By Mitch Ikuta
I am concerned about pedestrian safety at the crosswalks on San Pablo Avenue in front of the El Cerrito main post office. The crosswalks are on both sides of the post office at the corners of Carlos and Madison.
The danger of crossing at Madison was highlighted in a Stanley Roberts segment of People Behaving Badly. The segment showed the El Cerrito police using a decoy pedestrian to determine if people would stop. Those who did not were cited.
At the Madison crosswalk, the city of El Cerrito has installed flashing pedestrian signs on the sidewalks, flashing lights that line the crosswalk, and overhead flashing signs that read, "Yield to Peds," and a lot of paint on the street that marks the crosswalk.

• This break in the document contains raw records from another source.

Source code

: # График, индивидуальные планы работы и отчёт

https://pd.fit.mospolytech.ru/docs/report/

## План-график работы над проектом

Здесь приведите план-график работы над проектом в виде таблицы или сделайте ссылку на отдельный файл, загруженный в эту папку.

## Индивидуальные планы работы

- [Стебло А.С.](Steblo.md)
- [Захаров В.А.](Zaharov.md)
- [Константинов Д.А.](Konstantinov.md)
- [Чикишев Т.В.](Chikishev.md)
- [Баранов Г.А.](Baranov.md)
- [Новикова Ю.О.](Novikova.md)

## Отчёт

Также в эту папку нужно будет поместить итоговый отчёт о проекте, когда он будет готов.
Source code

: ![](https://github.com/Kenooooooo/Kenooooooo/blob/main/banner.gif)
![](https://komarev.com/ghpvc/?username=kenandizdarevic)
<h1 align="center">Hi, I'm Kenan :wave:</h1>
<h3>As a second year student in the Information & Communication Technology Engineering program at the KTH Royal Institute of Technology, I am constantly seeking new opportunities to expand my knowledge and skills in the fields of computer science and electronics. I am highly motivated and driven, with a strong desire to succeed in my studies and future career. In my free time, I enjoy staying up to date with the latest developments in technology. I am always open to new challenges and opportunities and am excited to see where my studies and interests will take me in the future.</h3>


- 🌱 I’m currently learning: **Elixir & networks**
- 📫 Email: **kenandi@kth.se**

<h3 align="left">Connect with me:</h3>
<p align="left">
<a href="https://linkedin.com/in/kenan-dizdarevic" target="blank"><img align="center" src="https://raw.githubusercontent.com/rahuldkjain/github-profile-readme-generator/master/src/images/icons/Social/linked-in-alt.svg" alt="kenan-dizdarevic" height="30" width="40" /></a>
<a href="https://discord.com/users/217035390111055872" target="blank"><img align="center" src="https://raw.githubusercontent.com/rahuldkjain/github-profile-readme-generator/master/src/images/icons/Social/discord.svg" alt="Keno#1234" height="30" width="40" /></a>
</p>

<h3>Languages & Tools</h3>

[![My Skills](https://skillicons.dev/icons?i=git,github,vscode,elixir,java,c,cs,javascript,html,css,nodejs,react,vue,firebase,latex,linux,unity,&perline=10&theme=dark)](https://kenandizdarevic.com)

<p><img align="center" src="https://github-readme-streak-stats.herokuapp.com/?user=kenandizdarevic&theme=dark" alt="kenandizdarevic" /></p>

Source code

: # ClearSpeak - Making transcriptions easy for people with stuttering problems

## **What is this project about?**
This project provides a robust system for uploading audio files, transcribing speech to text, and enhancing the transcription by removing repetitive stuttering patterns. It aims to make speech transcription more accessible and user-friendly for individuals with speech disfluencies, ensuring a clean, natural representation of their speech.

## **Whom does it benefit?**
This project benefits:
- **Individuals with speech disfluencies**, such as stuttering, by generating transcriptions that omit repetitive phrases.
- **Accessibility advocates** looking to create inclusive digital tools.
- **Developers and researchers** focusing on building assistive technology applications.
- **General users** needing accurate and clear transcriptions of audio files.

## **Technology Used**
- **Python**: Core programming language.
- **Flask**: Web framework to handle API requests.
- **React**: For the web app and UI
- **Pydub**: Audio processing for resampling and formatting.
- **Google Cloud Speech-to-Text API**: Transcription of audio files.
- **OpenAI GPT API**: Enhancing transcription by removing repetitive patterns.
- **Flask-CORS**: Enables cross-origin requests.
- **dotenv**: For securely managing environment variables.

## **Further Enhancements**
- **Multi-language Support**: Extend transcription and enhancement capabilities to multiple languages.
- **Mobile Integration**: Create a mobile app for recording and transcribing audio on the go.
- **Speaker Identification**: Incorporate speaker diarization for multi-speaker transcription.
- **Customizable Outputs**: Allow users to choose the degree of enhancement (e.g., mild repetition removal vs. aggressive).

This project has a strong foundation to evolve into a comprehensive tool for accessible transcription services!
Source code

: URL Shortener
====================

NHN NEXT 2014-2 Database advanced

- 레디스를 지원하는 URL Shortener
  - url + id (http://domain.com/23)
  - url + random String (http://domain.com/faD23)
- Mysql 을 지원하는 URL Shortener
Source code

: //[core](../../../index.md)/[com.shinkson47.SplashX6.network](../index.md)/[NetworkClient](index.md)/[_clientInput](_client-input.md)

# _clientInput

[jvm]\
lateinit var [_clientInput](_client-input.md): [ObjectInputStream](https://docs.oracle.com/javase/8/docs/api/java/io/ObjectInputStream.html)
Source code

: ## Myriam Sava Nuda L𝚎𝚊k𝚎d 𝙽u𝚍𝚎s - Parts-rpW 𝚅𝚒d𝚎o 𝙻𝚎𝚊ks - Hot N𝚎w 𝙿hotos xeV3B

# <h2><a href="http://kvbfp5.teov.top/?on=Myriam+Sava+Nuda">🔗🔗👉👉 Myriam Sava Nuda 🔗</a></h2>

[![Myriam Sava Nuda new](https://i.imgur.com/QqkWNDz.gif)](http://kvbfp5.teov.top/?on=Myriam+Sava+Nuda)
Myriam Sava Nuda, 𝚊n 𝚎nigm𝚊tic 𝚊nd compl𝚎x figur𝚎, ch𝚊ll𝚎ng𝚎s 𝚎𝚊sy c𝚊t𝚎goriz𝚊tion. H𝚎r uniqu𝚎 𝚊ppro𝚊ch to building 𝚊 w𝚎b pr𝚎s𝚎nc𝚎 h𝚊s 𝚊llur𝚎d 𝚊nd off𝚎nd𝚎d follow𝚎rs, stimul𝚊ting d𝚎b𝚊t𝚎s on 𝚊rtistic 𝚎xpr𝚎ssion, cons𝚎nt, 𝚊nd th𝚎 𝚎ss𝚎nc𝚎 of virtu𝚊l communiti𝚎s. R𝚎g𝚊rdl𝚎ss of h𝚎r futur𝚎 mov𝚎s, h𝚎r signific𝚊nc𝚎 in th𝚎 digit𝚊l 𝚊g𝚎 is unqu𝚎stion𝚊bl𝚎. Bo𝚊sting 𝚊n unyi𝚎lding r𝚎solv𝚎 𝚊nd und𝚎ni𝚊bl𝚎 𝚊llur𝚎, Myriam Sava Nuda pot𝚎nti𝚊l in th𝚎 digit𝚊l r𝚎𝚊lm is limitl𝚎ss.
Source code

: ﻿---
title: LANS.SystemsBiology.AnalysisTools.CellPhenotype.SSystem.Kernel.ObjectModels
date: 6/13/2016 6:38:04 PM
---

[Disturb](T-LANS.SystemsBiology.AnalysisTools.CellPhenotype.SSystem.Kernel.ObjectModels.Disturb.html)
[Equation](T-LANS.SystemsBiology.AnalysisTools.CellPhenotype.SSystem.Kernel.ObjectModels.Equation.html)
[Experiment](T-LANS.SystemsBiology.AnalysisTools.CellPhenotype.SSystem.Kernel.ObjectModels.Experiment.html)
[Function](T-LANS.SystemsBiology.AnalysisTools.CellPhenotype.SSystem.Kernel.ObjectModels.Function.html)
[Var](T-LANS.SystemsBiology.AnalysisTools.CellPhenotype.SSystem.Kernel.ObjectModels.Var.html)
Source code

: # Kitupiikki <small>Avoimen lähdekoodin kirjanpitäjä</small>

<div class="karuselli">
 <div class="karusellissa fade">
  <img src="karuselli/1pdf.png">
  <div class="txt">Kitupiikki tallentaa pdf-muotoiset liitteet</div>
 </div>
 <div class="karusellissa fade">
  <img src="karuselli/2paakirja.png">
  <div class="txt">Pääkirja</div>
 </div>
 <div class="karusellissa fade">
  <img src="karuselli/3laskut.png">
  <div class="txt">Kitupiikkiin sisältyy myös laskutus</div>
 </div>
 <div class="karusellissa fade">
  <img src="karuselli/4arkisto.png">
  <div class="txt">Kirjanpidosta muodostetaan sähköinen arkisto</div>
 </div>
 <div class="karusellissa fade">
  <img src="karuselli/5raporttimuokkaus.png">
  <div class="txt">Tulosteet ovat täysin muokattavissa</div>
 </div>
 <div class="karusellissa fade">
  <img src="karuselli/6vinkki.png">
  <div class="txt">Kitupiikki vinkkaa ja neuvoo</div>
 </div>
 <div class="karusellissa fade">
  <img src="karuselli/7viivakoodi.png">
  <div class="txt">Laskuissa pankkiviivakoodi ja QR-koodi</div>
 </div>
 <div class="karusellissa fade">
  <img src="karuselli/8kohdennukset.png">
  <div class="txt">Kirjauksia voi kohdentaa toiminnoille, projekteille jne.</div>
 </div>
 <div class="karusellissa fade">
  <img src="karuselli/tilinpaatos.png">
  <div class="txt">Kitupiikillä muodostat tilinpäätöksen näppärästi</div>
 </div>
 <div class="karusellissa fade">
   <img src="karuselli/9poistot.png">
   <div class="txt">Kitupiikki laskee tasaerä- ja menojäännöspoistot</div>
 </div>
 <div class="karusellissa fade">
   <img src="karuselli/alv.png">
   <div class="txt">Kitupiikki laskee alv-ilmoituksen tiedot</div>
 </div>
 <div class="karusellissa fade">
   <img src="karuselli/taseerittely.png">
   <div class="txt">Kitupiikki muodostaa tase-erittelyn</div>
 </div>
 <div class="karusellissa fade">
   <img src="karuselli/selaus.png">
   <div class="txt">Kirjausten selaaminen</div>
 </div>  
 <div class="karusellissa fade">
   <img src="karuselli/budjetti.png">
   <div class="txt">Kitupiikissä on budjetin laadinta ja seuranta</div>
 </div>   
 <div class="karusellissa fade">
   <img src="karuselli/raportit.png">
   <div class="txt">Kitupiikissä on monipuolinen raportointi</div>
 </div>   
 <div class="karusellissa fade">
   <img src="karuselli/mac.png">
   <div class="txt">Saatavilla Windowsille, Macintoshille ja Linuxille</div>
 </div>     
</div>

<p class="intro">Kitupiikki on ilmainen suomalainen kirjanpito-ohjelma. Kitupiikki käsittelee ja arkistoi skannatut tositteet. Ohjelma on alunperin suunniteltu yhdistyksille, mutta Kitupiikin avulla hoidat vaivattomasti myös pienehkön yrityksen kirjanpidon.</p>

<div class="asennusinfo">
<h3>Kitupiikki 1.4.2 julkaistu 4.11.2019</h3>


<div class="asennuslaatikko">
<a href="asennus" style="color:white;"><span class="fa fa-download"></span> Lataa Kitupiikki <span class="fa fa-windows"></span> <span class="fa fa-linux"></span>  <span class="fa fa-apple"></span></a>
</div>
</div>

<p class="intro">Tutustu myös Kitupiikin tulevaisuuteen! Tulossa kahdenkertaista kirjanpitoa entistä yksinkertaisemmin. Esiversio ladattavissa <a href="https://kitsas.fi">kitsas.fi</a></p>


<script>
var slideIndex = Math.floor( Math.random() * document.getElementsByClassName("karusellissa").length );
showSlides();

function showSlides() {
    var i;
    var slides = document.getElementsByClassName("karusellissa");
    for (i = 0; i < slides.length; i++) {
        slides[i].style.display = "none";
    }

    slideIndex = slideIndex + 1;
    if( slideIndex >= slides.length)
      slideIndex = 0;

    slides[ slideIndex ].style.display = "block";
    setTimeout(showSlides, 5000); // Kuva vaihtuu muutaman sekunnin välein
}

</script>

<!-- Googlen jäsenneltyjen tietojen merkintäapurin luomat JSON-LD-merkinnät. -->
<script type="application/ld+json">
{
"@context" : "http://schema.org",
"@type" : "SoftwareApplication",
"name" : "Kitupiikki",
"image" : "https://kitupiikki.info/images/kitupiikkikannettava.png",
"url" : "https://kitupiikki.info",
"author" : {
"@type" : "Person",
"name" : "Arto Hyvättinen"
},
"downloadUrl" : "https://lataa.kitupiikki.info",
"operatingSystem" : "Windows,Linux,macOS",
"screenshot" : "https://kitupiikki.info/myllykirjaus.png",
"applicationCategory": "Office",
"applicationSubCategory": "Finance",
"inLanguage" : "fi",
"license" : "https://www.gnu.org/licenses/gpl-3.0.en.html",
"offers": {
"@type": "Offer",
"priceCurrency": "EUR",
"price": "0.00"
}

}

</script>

At approximately 3:15 on a recent afternoon (Oct. 17, 2011), I sat in my truck in front of the post office and watched people cross the avenue. When people activated the sensor to cross the avenue, I was appalled by the fact that the lights lining the crosswalk were not flashing, the pedestrian sign on the side walk was not flashing—only the overhead sign was flashing. The overhead sign in front of the post office is not very visible; it is obscured by tree branches but people still manage to see it.
I saw a young woman who was walking from the Bank of the West side of street take a shortcut and not activate the sensor that causes the lights to flash. She stood in the middle of the avenue until cars stopped. I have seen a postal worker take a short cut to the crosswalk and not activate the sensor. I have seen cars drive through the crosswalk when the lights were flashing. The greatest hazard to pedestrians at this crosswalk are from cars driving south toward Moeser Lane. Those driving north toward Potrero have a clear view.
The other crosswalk at Carlos is nearly as bad. There are no flashing signs or lights in the street and it looks like an early alert to be cautious for the Madison crosswalk. It is obvious that the landscape architect and the traffic control people do not talk to each other. It is especially hazardous if a pedestrian, especially for a student who is crossing from the St. Johns Elementary side of the avenue.
A driver heading south toward the post office cannot see anyone in the crosswalk because of the tall flax plants on the median strip. The plants are getting taller and thicker and are growing right up to the edge of the crosswalk. The pedestrian only becomes visible when s/he is right in front of median strip—there is no time to slow down or stop. View of this crosswalk is not a problem when driving north.
The attempt to solve this problem is not good at best. The way the signs, lights, paint and landscape are used create a visual nightmare. To say "we tried" is not acceptable. It is obvious that both pedestrians and drivers need to become more aware of each other, and the only answer may be to install a traffic signal that is activated by pedestrians.